• [Dataset entries]:
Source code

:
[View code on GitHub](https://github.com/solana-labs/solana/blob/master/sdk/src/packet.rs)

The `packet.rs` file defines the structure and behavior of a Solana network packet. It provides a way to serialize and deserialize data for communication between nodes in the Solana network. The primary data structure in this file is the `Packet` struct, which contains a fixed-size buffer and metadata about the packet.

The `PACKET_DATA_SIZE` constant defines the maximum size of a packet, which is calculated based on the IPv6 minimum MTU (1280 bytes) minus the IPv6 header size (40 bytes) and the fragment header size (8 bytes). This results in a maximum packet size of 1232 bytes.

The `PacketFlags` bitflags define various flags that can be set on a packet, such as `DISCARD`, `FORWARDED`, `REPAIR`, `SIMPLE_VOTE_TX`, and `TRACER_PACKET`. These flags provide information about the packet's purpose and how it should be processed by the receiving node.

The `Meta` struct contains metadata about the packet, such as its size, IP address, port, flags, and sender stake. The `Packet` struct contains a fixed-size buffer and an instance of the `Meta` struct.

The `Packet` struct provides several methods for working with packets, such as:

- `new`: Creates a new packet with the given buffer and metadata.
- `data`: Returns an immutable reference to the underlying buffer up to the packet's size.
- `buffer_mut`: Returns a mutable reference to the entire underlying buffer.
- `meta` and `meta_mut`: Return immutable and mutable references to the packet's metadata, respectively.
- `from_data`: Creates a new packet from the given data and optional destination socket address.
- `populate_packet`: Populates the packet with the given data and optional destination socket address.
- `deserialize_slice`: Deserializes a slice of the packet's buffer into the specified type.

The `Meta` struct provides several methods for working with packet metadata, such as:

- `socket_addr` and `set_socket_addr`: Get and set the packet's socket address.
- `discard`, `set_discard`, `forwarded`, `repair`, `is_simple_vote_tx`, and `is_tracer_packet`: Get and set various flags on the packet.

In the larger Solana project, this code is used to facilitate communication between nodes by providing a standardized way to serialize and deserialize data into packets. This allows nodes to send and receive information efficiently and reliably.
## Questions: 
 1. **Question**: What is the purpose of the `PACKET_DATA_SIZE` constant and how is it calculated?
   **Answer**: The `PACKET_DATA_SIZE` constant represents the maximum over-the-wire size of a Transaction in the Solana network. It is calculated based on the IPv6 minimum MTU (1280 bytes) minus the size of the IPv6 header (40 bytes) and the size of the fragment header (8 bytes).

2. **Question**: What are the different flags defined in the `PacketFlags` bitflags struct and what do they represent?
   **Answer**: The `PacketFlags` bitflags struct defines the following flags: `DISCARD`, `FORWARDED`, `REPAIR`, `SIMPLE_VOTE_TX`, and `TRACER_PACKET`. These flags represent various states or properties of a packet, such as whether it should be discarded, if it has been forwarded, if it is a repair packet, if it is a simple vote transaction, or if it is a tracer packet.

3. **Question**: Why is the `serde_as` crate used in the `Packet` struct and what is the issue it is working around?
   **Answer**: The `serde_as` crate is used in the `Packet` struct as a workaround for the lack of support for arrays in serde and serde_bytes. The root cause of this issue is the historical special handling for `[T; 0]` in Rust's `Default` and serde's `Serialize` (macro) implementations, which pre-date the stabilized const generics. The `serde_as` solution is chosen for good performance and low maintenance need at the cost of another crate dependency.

==

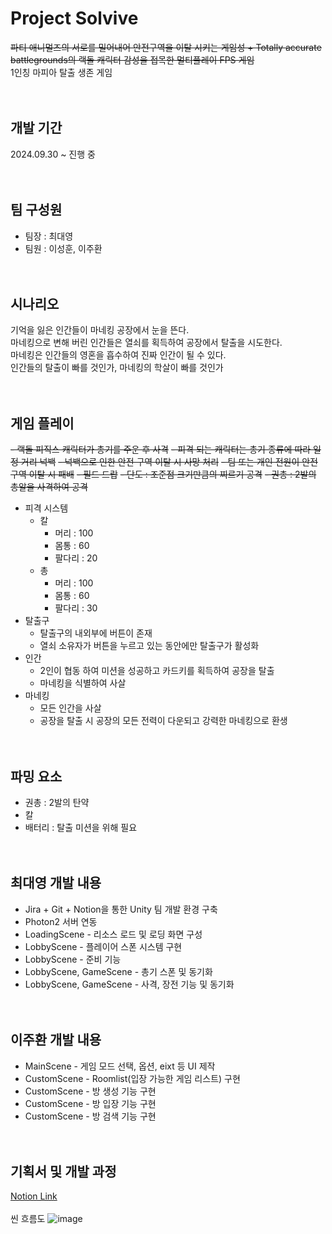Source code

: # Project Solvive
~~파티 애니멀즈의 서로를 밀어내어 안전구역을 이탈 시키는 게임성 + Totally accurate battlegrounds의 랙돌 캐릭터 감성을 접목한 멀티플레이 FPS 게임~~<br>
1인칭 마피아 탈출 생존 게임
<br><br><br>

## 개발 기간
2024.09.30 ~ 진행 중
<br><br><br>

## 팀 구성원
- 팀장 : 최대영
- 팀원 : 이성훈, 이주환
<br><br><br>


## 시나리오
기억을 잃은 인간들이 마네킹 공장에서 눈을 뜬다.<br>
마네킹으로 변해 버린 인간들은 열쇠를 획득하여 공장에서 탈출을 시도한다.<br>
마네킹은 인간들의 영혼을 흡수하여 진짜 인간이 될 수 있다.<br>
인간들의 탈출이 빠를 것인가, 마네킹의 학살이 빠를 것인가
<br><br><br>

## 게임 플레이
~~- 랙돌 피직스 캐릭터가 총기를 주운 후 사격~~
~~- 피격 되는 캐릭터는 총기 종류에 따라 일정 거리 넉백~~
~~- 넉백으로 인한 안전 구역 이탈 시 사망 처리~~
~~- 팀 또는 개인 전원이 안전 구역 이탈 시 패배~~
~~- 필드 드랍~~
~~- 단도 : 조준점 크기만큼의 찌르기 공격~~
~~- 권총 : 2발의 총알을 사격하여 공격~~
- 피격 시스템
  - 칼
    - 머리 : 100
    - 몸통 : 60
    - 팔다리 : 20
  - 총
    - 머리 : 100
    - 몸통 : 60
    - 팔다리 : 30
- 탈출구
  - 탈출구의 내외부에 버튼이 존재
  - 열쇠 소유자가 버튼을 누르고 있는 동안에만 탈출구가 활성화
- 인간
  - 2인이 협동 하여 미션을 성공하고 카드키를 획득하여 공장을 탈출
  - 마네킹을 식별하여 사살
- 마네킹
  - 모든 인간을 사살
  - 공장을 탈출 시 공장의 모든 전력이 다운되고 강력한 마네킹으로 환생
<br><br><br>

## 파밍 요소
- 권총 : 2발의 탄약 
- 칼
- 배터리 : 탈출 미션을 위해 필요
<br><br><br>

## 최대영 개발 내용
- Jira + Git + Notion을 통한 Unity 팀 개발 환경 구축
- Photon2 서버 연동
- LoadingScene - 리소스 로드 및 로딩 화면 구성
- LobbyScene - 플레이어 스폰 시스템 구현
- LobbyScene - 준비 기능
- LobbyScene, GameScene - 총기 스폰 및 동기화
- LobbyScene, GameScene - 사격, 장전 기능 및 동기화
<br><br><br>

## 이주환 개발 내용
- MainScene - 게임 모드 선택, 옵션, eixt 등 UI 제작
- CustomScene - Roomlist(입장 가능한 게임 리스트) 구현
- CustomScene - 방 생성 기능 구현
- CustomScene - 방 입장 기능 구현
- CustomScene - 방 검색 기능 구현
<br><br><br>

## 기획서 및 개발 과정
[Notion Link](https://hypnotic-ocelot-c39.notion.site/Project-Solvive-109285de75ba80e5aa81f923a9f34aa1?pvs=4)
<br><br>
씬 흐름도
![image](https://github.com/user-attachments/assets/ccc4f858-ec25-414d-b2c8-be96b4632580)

• [Problem details]: Take every line above where "metadata" appears and copy it.

• [Result of this exercise]:
The `packet.rs` file defines the structure and behavior of a Solana network packet. It provides a way to serialize and deserialize data for communication between nodes in the Solana network. The primary data structure in this file is the `Packet` struct, which contains a fixed-size buffer and metadata about the packet.
The `Meta` struct contains metadata about the packet, such as its size, IP address, port, flags, and sender stake. The `Packet` struct contains a fixed-size buffer and an instance of the `Meta` struct.
- `new`: Creates a new packet with the given buffer and metadata.
- `meta` and `meta_mut`: Return immutable and mutable references to the packet's metadata, respectively.
The `Meta` struct provides several methods for working with packet metadata, such as:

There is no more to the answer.